--- THE PROBLEM ---
When you retype the entries, keep each one exact and leave out the pictures.

>>>>

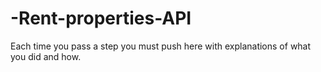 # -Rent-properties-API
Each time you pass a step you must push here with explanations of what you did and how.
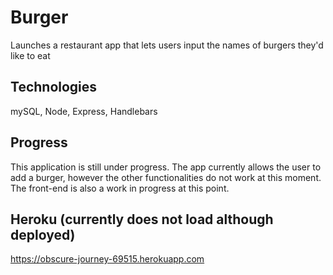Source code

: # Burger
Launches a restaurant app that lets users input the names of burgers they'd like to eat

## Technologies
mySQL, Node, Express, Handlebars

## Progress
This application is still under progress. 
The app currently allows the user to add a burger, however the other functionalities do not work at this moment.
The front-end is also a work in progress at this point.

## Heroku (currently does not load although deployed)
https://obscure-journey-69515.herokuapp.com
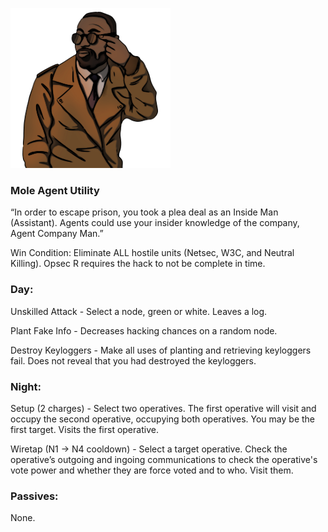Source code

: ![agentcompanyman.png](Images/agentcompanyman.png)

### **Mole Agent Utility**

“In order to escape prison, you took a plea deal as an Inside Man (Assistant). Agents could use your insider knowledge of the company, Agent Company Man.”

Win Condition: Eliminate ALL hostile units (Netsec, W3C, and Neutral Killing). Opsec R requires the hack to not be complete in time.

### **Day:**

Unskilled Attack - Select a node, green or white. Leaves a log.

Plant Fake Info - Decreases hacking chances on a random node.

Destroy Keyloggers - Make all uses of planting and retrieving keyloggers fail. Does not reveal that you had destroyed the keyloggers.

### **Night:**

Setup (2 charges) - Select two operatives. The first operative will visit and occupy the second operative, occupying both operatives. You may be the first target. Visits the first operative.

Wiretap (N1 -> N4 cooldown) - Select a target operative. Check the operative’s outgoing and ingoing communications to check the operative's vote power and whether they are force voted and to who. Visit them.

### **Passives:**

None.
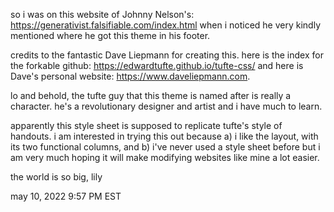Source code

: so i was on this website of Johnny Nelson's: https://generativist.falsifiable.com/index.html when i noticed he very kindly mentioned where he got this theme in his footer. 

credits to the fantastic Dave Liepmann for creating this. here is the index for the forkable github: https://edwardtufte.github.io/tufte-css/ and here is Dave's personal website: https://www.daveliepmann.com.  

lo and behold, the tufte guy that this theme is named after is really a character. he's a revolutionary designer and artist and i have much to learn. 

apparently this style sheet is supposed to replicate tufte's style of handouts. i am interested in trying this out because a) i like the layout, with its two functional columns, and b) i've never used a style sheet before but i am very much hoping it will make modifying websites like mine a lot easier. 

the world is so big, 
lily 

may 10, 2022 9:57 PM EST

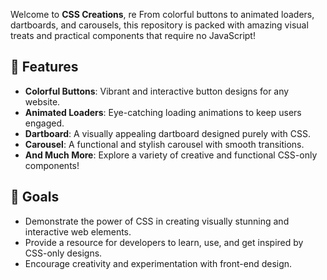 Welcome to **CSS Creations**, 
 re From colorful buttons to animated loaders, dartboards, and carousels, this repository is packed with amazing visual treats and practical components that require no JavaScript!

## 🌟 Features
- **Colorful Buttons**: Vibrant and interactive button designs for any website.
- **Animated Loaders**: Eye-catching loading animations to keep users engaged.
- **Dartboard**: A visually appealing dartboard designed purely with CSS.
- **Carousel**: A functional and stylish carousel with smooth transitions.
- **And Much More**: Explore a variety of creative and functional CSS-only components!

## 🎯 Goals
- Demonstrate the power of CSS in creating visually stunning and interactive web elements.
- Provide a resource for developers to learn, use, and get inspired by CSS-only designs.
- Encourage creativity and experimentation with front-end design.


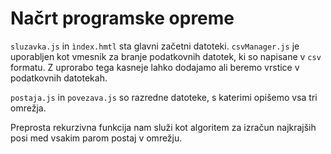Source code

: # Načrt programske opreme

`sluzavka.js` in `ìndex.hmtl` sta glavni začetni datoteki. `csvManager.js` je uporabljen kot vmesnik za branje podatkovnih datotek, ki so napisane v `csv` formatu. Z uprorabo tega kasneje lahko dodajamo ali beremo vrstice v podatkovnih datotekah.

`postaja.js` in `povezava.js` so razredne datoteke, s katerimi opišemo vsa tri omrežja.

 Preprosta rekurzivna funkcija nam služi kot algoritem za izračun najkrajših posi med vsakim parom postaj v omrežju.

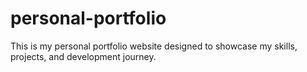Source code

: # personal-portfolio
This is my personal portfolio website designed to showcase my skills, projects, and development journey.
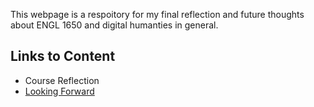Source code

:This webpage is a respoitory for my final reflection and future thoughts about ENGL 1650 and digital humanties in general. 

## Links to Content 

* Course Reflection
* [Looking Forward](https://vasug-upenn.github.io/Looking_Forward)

<<<<

--- TASK RESULT ---
 # -Rent-properties-API
Each time you pass a step you must push here with explanations of what you did and how.
Source code

: # Burger
Launches a restaurant app that lets users input the names of burgers they'd like to eat

## Technologies
mySQL, Node, Express, Handlebars

## Progress
This application is still under progress. 
The app currently allows the user to add a burger, however the other functionalities do not work at this moment.
The front-end is also a work in progress at this point.

## Heroku (currently does not load although deployed)
https://obscure-journey-69515.herokuapp.com
Source code

: ![agentcompanyman.png](Images/agentcompanyman.png)

### **Mole Agent Utility**

“In order to escape prison, you took a plea deal as an Inside Man (Assistant). Agents could use your insider knowledge of the company, Agent Company Man.”

Win Condition: Eliminate ALL hostile units (Netsec, W3C, and Neutral Killing). Opsec R requires the hack to not be complete in time.

### **Day:**

Unskilled Attack - Select a node, green or white. Leaves a log.

Plant Fake Info - Decreases hacking chances on a random node.

Destroy Keyloggers - Make all uses of planting and retrieving keyloggers fail. Does not reveal that you had destroyed the keyloggers.

### **Night:**

Setup (2 charges) - Select two operatives. The first operative will visit and occupy the second operative, occupying both operatives. You may be the first target. Visits the first operative.

Wiretap (N1 -> N4 cooldown) - Select a target operative. Check the operative’s outgoing and ingoing communications to check the operative's vote power and whether they are force voted and to who. Visit them.

### **Passives:**

None.
Source code

: so i was on this website of Johnny Nelson's: https://generativist.falsifiable.com/index.html when i noticed he very kindly mentioned where he got this theme in his footer. 

credits to the fantastic Dave Liepmann for creating this. here is the index for the forkable github: https://edwardtufte.github.io/tufte-css/ and here is Dave's personal website: https://www.daveliepmann.com.  

lo and behold, the tufte guy that this theme is named after is really a character. he's a revolutionary designer and artist and i have much to learn. 

apparently this style sheet is supposed to replicate tufte's style of handouts. i am interested in trying this out because a) i like the layout, with its two functional columns, and b) i've never used a style sheet before but i am very much hoping it will make modifying websites like mine a lot easier. 

the world is so big, 
lily 

may 10, 2022 9:57 PM EST

 Welcome to **CSS Creations**, 
 re From colorful buttons to animated loaders, dartboards, and carousels, this repository is packed with amazing visual treats and practical components that require no JavaScript!

## 🌟 Features
- **Colorful Buttons**: Vibrant and interactive button designs for any website.
- **Animated Loaders**: Eye-catching loading animations to keep users engaged.
- **Dartboard**: A visually appealing dartboard designed purely with CSS.
- **Carousel**: A functional and stylish carousel with smooth transitions.
- **And Much More**: Explore a variety of creative and functional CSS-only components!

## 🎯 Goals
- Demonstrate the power of CSS in creating visually stunning and interactive web elements.
- Provide a resource for developers to learn, use, and get inspired by CSS-only designs.
- Encourage creativity and experimentation with front-end design.


Source code

: # Načrt programske opreme

`sluzavka.js` in `ìndex.hmtl` sta glavni začetni datoteki. `csvManager.js` je uporabljen kot vmesnik za branje podatkovnih datotek, ki so napisane v `csv` formatu. Z uprorabo tega kasneje lahko dodajamo ali beremo vrstice v podatkovnih datotekah.

`postaja.js` in `povezava.js` so razredne datoteke, s katerimi opišemo vsa tri omrežja.

 Preprosta rekurzivna funkcija nam služi kot algoritem za izračun najkrajših posi med vsakim parom postaj v omrežju.

Source code

: # personal-portfolio
This is my personal portfolio website designed to showcase my skills, projects, and development journey.
Source code

:This webpage is a respoitory for my final reflection and future thoughts about ENGL 1650 and digital humanties in general. 

## Links to Content 

* Course Reflection
* [Looking Forward](https://vasug-upenn.github.io/Looking_Forward)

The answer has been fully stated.